Seorang hamba merindukan keridhoan Tuhannya. Ia lakukan amal-amal jawarih (amal anggota tubuh) dan nawafil (sunnah). Ia tahan kantuk di sepertiga akhir malam, ia tahan lapar di siang hari, dan bergegas ia ke masjid untuk ihtiromil waqtih (menghormati waktu) sholat wajib. Sudah sampai kah pada ridho Tuhannya? “Ridho Allah tergantung kepada keridhoan orang tua dan murka Allah tergantung kepada kemurkaan orang tua” (HR Bukhori, Ibnu Hibban, Tirmidzi,Hakim). Kalau ia belum melakukan birrul walidain (berbuat baik pada orang tua) sehingga orang tuanya ridho, amal-amal itu beserta kesusahannya belum membuat Allah swt ridho.

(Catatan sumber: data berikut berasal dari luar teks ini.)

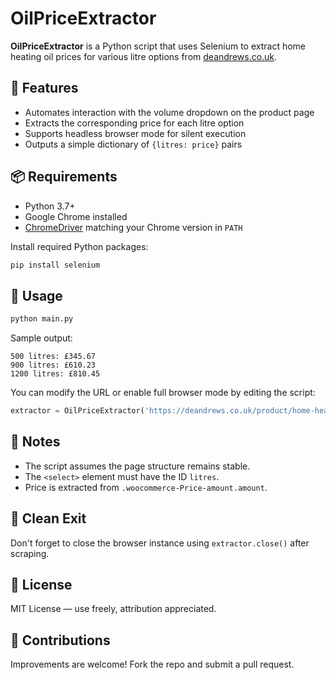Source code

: # OilPriceExtractor

**OilPriceExtractor** is a Python script that uses Selenium to extract home heating oil prices for various litre options from [deandrews.co.uk](https://deandrews.co.uk/product/home-heating-oil/).

## 🧰 Features

- Automates interaction with the volume dropdown on the product page
- Extracts the corresponding price for each litre option
- Supports headless browser mode for silent execution
- Outputs a simple dictionary of `{litres: price}` pairs

## 📦 Requirements

- Python 3.7+
- Google Chrome installed
- [ChromeDriver](https://chromedriver.chromium.org/) matching your Chrome version in `PATH`

Install required Python packages:

```bash
pip install selenium
```

## 🚀 Usage

```bash
python main.py
```

Sample output:

```
500 litres: £345.67
900 litres: £610.23
1200 litres: £810.45
```

You can modify the URL or enable full browser mode by editing the script:

```python
extractor = OilPriceExtractor('https://deandrews.co.uk/product/home-heating-oil/', headless=False)
```

## 📄 Notes

- The script assumes the page structure remains stable.
- The `<select>` element must have the ID `litres`.
- Price is extracted from `.woocommerce-Price-amount.amount`.

## 🧹 Clean Exit

Don't forget to close the browser instance using `extractor.close()` after scraping.

## 📄 License

MIT License — use freely, attribution appreciated.

## 🤝 Contributions

Improvements are welcome! Fork the repo and submit a pull request.
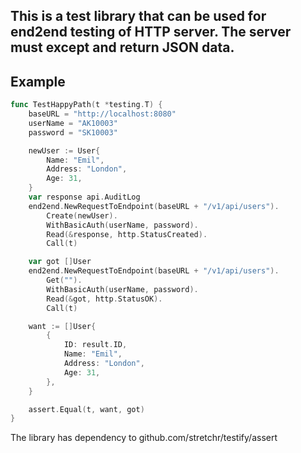 ## This is a test library that can be used for end2end testing of HTTP server. The server must except and return JSON data.

## Example

```go
func TestHappyPath(t *testing.T) {
    baseURL = "http://localhost:8080"
    userName = "AK10003"
    password = "SK10003"

    newUser := User{
        Name: "Emil",
        Address: "London",
        Age: 31,
    }
    var response api.AuditLog
    end2end.NewRequestToEndpoint(baseURL + "/v1/api/users").
        Create(newUser).
        WithBasicAuth(userName, password).
        Read(&response, http.StatusCreated).
        Call(t)

    var got []User
    end2end.NewRequestToEndpoint(baseURL + "/v1/api/users").
        Get("").
        WithBasicAuth(userName, password).
        Read(&got, http.StatusOK).
        Call(t)

    want := []User{
        {
            ID: result.ID,
            Name: "Emil",
            Address: "London",
            Age: 31,
        },
    }

    assert.Equal(t, want, got)
}
```

The library has dependency to github.com/stretchr/testify/assert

Keridhoan orang tua… padahal itu mudah. Karena cinta ibu pada anak tertanam kuat di jantungnya. Kesusahan mengandung, melahirkan, dan mengasuh adalah upaya menanam pondasi cinta sampai ke dasar jantung. Apa yang dapat meruntuhkan bangunan kokoh itu? Kedurhakaan!!
“Siapa yang membuat orang tuanya sedih, maka ia telah durhaka kepada keduanya.” (HR Bukhari)
Hamba itu ingin menyempurnakan usahanya. Ia tak mampu terus menerus sholat dan puasa sepanjang waktu. Tapi ada amal ruhbaniah/kependetaan (seperti pada hadits riwayat Ahmad) yang sebanding dengan terus menerus sholat dan puasa selama mengerjakan amal itu. Yaitu jihad. (HR Bukhari, Muslim, An-Nasa’i, Ibnu Majah). Hamba itu bersemangat kepada amalan itu. Adakah halangan?
“Aku ingin berangkat perang, dan aku datang untuk meminta nasihat Anda.” Kata seorang pemuda kepada Rasulullah saw. Lalu Nabi bertanya, “Apakah Anda masih punya ibu?” Jawab pemuda itu, “Ya masih.” Nabi berkata “(Kalau begitu) pergilah, penuhilah kewajiban Anda untuk berbakti kepadanya, sebab surga itu berada di antara kedua kakinya.” (HR Hakim, shahih menurut beliau dan disepakati Adz-Dzahabi).
Ibu… wanita itu adalah manusia penuh cinta. Respon lah cinta itu karena surga dan keridhoan Allah bergantung dari bagaimana kita merespon cinta ibu.
Robirhamhuma kama robbayani sighoro. “Wahai Tuhanku, kasihilah mereka keduanya, sebagaimana mereka berdua telah mendidik aku waktu kecil.” (QS 17:24)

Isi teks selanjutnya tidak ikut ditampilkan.